=== What is required ===
Each line below from the one containing "checkerboard (e.g., 8x6)." through the one containing "The fusion algorithm" is to be given again exactly, and no line outside that span.

(Saved data entries)
┏━━

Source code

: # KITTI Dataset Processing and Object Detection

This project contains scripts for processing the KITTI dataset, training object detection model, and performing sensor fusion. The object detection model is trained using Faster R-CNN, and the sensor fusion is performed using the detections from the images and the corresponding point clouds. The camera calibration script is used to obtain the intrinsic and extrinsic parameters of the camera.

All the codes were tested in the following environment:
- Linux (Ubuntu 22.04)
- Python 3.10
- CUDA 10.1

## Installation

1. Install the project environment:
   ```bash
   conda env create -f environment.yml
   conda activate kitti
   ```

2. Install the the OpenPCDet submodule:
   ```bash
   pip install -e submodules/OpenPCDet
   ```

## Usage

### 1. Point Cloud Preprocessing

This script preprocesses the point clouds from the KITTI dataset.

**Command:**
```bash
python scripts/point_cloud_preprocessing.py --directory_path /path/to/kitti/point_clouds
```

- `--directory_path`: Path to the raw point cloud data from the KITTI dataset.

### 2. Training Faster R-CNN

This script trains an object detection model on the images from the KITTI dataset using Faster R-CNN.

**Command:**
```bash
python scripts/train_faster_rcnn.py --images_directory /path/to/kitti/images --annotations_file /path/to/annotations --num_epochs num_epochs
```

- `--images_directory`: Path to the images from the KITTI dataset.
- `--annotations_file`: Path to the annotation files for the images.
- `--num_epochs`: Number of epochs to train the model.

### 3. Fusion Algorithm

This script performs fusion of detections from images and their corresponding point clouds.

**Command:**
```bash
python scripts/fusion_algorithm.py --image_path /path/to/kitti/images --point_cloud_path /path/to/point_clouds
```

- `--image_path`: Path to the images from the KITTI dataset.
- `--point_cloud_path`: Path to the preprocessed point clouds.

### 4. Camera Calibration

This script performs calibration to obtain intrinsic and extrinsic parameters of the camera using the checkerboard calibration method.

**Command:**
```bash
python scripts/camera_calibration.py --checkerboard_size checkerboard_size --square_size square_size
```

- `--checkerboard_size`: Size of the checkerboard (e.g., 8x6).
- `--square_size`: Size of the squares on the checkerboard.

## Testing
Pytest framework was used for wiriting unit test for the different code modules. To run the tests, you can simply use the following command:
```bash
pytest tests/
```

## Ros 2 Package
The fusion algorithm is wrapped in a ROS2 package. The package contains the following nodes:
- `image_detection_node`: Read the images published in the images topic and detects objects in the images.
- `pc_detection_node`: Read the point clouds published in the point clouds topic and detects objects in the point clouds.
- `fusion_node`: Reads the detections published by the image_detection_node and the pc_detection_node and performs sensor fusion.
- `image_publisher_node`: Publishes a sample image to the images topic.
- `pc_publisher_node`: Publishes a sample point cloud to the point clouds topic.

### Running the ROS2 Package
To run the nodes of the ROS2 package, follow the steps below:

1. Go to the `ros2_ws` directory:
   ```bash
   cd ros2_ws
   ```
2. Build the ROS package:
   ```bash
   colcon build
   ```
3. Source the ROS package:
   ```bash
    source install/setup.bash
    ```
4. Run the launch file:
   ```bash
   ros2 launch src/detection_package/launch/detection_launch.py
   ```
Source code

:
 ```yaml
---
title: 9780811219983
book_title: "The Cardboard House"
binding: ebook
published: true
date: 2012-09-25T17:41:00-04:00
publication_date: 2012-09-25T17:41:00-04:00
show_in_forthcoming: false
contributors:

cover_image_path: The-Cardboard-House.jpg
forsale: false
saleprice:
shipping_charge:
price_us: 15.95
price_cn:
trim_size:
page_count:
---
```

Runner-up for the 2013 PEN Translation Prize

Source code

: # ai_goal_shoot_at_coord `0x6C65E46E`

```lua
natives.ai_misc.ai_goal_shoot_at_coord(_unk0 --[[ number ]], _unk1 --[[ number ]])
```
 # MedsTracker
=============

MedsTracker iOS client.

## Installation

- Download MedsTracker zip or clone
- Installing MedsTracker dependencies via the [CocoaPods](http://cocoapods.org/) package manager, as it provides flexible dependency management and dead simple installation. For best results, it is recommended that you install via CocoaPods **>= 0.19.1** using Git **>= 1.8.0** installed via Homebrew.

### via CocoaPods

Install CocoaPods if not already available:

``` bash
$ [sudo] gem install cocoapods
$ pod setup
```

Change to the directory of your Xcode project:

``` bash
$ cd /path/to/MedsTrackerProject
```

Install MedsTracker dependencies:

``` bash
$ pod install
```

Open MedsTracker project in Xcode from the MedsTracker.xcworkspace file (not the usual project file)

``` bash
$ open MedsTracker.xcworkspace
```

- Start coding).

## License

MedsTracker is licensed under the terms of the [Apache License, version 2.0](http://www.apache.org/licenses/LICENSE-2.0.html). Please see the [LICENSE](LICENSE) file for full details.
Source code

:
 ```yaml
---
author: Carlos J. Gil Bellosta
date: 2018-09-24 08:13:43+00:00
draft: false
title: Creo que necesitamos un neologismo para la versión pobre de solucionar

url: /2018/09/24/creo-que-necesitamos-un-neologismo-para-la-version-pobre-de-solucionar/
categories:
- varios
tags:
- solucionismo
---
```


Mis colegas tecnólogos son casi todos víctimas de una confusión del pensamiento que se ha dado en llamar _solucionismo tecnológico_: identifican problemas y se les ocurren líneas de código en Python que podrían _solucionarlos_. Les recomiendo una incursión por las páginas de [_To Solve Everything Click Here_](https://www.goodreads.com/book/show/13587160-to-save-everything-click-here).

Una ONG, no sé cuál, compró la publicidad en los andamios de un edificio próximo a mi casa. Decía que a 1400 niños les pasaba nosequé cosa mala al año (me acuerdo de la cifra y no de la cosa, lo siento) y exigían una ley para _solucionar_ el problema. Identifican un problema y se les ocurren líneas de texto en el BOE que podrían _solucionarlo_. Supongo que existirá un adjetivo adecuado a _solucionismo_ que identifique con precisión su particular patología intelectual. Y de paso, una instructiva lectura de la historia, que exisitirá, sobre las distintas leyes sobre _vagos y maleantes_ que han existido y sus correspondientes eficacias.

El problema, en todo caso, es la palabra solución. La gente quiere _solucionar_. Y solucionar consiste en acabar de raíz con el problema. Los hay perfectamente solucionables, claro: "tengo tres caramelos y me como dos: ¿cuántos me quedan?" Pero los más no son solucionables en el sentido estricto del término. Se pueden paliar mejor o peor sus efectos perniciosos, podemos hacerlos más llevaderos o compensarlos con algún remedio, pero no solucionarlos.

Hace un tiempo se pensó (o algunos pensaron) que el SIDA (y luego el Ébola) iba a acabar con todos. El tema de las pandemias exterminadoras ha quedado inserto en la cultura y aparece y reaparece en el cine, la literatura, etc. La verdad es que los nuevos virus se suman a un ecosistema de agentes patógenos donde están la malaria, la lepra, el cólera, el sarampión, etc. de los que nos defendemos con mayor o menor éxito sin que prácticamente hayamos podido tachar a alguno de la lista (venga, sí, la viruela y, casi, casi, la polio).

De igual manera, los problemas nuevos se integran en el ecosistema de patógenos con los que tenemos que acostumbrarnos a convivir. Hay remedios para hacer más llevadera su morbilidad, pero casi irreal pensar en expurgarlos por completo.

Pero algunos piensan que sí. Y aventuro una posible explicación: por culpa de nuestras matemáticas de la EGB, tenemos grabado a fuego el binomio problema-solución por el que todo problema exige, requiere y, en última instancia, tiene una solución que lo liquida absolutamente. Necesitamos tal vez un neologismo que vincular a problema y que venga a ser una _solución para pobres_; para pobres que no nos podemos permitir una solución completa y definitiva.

┗━━

=== Answer box ===
- `--checkerboard_size`: Size of the checkerboard (e.g., 8x6).
- `--square_size`: Size of the squares on the checkerboard.

## Testing
Pytest framework was used for wiriting unit test for the different code modules. To run the tests, you can simply use the following command:
```bash
pytest tests/
```

## Ros 2 Package
The fusion algorithm is wrapped in a ROS2 package. The package contains the following nodes:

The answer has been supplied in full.